In 1951 he was invited to join a sub-committee of the S.M.A. which was looking into the feasibility of making it possible to use a particular M.K.S system in school science teaching. The sub-committee's report, which was published in 1954 under the title The Teaching of Electricity with special reference to the use of M.K.S units, included a large section on experiments and the making of the necessary apparatus. In his preface, the chairman of the sub-committee wrote:
"Above all we owe a great debt of gratitude to the late F.A.Meier, who was responsible for the lion's share of the experiments in this Report. His enthusiasm and boundless energy have brought within the scope of every school laboratory experiments (such as the Lorenz determination) which, although fundamental to the understanding of electricity, had previously been regarded as the perquisite of institutions such as the National Physical Laboratory. For him, a difficulty was merely a challenge, something to be overcome".

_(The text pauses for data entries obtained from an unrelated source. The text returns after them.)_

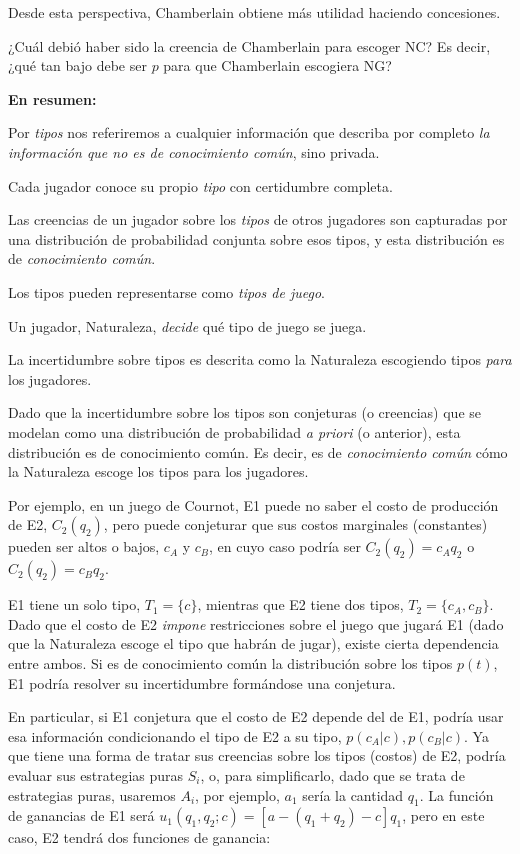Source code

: \documentclass[12pt]{article}
\begin{document}
Desde esta perspectiva, Chamberlain obtiene más utilidad haciendo concesiones.

¿Cuál debió haber sido la creencia de Chamberlain para escoger NC? Es decir, ¿qué tan bajo debe ser $ p $ para que Chamberlain escogiera NG?


\textbf{En resumen:}
\begin{myitemize}
	\item Por \textit{tipos} nos referiremos a cualquier información que describa por completo \textit{la información que no es de conocimiento común}, sino privada.
	\item Cada jugador conoce su propio \textit{tipo} con certidumbre completa.
	\item Las creencias de un jugador sobre los \textit{tipos} de otros jugadores son capturadas por una distribución de probabilidad conjunta sobre esos tipos, y esta distribución es de \textit{conocimiento común}.
	\item Los tipos pueden representarse como \textit{tipos de juego}.
	\item Un jugador, Naturaleza, \textit{decide} qué tipo de juego se juega.
	\item La incertidumbre sobre tipos es descrita como la Naturaleza escogiendo tipos \textit{para} los jugadores.
	\item Dado que la incertidumbre sobre los tipos son conjeturas (o creencias) que se modelan como una distribución de probabilidad \textit{a priori} (o anterior), esta distribución es de conocimiento común. Es decir, es de \textit{conocimiento común} cómo la Naturaleza escoge los tipos para los jugadores.
\end{myitemize}

Por ejemplo, en un juego de Cournot, E1 puede no saber el costo de producción de E2, $C_2(q_2)$, pero puede conjeturar que sus costos marginales (constantes) pueden ser altos o bajos, $c_A$ y $c_B$, en cuyo caso podría ser $C_2(q_2)=c_Aq_2$ o $C_2(q_2)=c_Bq_2$.

E1 tiene un solo tipo,  $T_1 = \{c\}$, mientras que E2 tiene dos tipos, $T_2 = \{c_A, c_B\}$. Dado que el costo de E2 \textit{impone} restricciones sobre el juego que jugará E1 (dado que la Naturaleza escoge el tipo que habrán de jugar), existe cierta dependencia entre ambos. Si es de conocimiento común la distribución sobre los tipos $p(t)$, E1 podría resolver su incertidumbre formándose una conjetura.

En particular, si E1 conjetura que el costo de E2 depende del de E1, podría usar esa información condicionando el tipo de E2 a su tipo, $p(c_A|c), p(c_B|c)$. Ya que tiene una forma de tratar sus creencias sobre los tipos (costos) de E2, podría evaluar sus estrategias puras $S_i$, o, para simplificarlo, dado que se trata de estrategias puras, usaremos $A_i$, por ejemplo, $a_1$ sería la cantidad $q_1$. La función de ganancias de E1 será $u_1(q_1, q_2;c) = [a - (q_1 + q_2) - c]q_1$, pero en este caso, E2 tendrá dos funciones de ganancia:
\end{document}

Meier's early engineering training and personal DIY skills meant he was well equipped to practise what he preached. But one criticism sometimes levelled at this approach was that not every physics teacher, however sympathetic to his ideas, could be expected to have the necessary handyman skills to carry them out. However, his influence was considerable, and though he died some years before the Nuffield Foundation set up the Nuffield Science Teaching Project in 1962 with the object of modernising education in schools, their emphasis on the need for students to experience science themselves through practical work rather than just reading about it clearly built on his ideas, and a number of his experiments were incorporated into their proposed syllabus.